Je me rappelle, après avoir été refusé pour la énième fois dans un taxi parisien en rentrant de soirée, je me suis dit « j’espère qu’un jour ils le paieront très cher ». Or, quasiment tous les parisiens ont vécu cette histoire (ou ont entendu un ami). Par conséquence, personne n’est venu pleurer sur le sort des taxis. Là c’est pareil : après avoir négligé pendant des années les candidatures, personne ne viendra nous sauver. Et on l’aura mérité.

C’est toujours la même chose lorsque vous avez une innovation qui détruit des emplois. Il y a toujours le même paradoxe entre le citoyen-salarié et le citoyen-consommateur. Le consommateur est toujours spontanément en faveur du travail le dimanche. En revanche, le salarié est beaucoup moins spontanément en faveur du travail le dimanche. J’ai d’ailleurs eu des conversations surréalistes avec des gens qui m’expliquaient qu’ouvrir les magasins le dimanche était une bonne idée…pour que EUX puissent aller faire les courses le dimanche. Eux-mêmes n’étant pas prêts à travailler le dimanche.

À chaque fois que j’entends un recruteur dire « rien ne remplacera le contact humain dans le recrutement », je me demande d’abord « mais ? Quel contact humain ? » puis immédiatement après : « de toutes façons on s’en fiche de ton avis ». Parce que, par définition, tout le monde pense que son travail est fondamental. Vous avez même des gens pour vous expliquer, en toute bonne foi, que gérer la paie est une activité qu’on ne peut pas automatiser. Et…ces gens là sont toujours reliés de près ou de loin au métier. C’est une réaction humaine.

L’autre naïveté que j’observe c’est de croire que le monde évolue toujours de manière linéaire. Encore une fois je ne prédis pas le futur mais quand on observe l’histoire, les changements ont plutôt tendance à obéir à des lois exponentielles. C’est-à-dire que pendant très longtemps on a parlé de téléphone à écran tactile sans que rien ne se passe. J’entends parler de smartphone (PDA) depuis que je suis né. Puis d’un coup ça décolle brutalement et en moins de 5 ans vous avez des smartphones partout et Nokia passe de numéro 1 des téléphones à la faillite. De la même manière, on a parlé de faire voler des êtres humain pendant des millénaires, comme on parle d’un rêve inespéré. Puis un jour, un avion décolle et en moins de 10 ans vous avez des avions partout.

L’exemple des crises financière est saisissant. Rappelez-vous de la crise des subprimes de 2007. Les choses ne sont pas effondrées progressivement. Tout semblait aller bien, encore la veille, et d’un coup tout s’effondre brutalement.

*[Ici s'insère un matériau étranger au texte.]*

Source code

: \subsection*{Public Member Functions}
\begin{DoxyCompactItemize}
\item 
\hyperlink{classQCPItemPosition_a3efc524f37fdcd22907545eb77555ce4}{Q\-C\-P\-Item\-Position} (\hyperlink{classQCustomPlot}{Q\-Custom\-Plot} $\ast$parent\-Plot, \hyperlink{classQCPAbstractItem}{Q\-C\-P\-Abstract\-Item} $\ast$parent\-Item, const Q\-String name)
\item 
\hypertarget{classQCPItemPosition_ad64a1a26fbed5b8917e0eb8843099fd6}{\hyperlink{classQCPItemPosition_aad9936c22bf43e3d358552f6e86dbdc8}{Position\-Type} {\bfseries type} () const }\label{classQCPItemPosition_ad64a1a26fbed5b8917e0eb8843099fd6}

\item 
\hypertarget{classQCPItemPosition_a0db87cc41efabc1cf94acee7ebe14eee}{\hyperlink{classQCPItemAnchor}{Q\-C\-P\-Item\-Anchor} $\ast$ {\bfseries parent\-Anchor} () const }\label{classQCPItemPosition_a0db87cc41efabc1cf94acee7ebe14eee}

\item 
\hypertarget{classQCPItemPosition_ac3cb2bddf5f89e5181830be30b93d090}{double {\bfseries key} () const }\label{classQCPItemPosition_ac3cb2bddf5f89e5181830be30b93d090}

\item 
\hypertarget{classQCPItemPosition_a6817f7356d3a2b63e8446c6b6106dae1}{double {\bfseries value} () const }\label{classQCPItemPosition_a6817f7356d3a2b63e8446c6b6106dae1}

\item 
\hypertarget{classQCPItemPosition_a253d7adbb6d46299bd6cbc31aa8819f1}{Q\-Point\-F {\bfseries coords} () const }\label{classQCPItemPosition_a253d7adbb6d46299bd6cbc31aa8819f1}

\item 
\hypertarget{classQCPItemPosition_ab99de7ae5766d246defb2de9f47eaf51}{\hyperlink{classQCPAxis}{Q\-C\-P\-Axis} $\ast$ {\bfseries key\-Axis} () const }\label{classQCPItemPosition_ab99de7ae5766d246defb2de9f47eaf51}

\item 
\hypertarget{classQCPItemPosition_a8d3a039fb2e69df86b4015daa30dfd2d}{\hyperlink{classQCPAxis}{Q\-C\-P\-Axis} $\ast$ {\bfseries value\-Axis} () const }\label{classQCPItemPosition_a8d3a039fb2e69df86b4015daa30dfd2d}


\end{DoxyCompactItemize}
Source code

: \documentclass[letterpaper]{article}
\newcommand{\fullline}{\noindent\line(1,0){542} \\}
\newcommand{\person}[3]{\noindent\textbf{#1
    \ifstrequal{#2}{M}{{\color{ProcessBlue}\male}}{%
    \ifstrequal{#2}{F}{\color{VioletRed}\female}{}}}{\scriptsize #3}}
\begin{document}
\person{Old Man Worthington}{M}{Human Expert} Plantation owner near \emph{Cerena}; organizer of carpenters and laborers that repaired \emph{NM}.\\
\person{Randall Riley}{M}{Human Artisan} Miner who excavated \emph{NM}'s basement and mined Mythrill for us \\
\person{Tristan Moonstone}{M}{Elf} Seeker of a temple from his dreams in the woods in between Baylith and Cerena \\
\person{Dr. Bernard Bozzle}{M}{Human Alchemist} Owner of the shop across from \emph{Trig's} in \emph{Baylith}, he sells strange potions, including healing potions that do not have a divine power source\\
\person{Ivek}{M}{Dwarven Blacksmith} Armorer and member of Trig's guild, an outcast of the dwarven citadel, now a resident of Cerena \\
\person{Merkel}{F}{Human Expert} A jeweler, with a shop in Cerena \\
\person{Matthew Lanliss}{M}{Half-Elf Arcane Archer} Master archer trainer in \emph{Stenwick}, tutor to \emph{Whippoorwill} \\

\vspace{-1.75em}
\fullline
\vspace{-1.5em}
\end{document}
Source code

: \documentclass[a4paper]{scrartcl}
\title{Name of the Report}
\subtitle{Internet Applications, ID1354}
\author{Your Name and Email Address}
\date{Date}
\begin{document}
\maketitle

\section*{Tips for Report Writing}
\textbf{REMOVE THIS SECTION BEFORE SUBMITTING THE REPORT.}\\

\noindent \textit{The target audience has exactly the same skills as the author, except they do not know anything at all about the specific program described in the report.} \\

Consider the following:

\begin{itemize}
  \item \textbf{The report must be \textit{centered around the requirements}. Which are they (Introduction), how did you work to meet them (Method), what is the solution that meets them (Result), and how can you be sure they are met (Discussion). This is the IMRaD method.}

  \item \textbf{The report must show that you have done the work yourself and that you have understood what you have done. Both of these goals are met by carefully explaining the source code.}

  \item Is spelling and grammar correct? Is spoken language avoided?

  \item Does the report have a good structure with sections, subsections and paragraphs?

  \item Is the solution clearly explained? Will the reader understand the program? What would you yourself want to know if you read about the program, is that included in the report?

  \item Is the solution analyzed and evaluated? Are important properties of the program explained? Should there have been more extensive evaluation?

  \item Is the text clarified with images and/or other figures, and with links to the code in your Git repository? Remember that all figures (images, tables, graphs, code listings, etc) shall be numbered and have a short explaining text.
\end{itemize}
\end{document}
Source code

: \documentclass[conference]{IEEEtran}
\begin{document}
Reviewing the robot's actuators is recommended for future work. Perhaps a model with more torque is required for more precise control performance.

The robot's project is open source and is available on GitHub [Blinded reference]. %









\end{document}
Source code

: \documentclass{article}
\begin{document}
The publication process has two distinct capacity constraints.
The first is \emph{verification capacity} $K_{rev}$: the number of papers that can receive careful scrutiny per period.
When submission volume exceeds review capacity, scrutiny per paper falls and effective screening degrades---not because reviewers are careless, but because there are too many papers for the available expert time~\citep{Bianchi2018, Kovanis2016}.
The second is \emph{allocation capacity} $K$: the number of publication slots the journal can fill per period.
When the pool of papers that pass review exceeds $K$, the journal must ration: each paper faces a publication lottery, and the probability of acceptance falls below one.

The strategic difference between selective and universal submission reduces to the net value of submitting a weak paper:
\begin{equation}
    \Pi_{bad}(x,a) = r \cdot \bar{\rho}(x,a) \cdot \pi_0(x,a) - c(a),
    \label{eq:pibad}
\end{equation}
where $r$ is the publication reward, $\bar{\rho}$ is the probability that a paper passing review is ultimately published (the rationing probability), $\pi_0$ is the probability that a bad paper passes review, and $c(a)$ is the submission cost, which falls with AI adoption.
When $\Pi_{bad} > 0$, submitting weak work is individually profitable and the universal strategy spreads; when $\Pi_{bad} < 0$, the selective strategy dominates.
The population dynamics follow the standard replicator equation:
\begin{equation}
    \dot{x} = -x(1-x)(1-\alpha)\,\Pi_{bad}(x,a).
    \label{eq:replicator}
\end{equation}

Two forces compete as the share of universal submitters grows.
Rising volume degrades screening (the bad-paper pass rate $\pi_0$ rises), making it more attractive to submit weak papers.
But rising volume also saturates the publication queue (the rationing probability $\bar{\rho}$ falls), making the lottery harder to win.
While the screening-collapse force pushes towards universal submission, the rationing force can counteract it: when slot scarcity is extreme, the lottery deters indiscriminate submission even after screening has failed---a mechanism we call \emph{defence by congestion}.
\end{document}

Qui regrettera les recruteurs ?

La vraie question ce n’est pas ce que les recruteurs pensent de leur importance mais bien la perception de l’extérieur. À tort ou à raison. Et malheureusement la perception de l’extérieur est déplorable. Demandez à vos amis s’ils aiment les recruteurs et observez leur réaction. Je viens de le faire et on m’a répondu :

« Les recruteurs c’est comme les vigiles du magasin qui me fouillent à l’entrée. Si je peux les éviter, je les évite, même si je comprends qu’ils servent à réduire la fraude. Je les accepte comme un mal incontournable. Et si de temps en temps je tombe sur un vigile sympa c’est cool, mais ce n’est pas la norme ».

Nombreux sont ceux et celles qui me demandent également pourquoi il faut passer par l’entretien avec un recruteur. Que si ça ne tenait qu’à eux, ils feraient uniquement l’entretien opérationnel. Ils ne voient généralement pas l’intérêt de parler avec quelqu’un qui « ne connaît pas mon métier et me pose des questions sur mes trois défauts ». Sans compter ceux et celles qui racontent leurs mésaventures. Pour rappel : 79% des candidats se sont déjà déplacés en entretien pour n’obtenir aucune réponse par la suite.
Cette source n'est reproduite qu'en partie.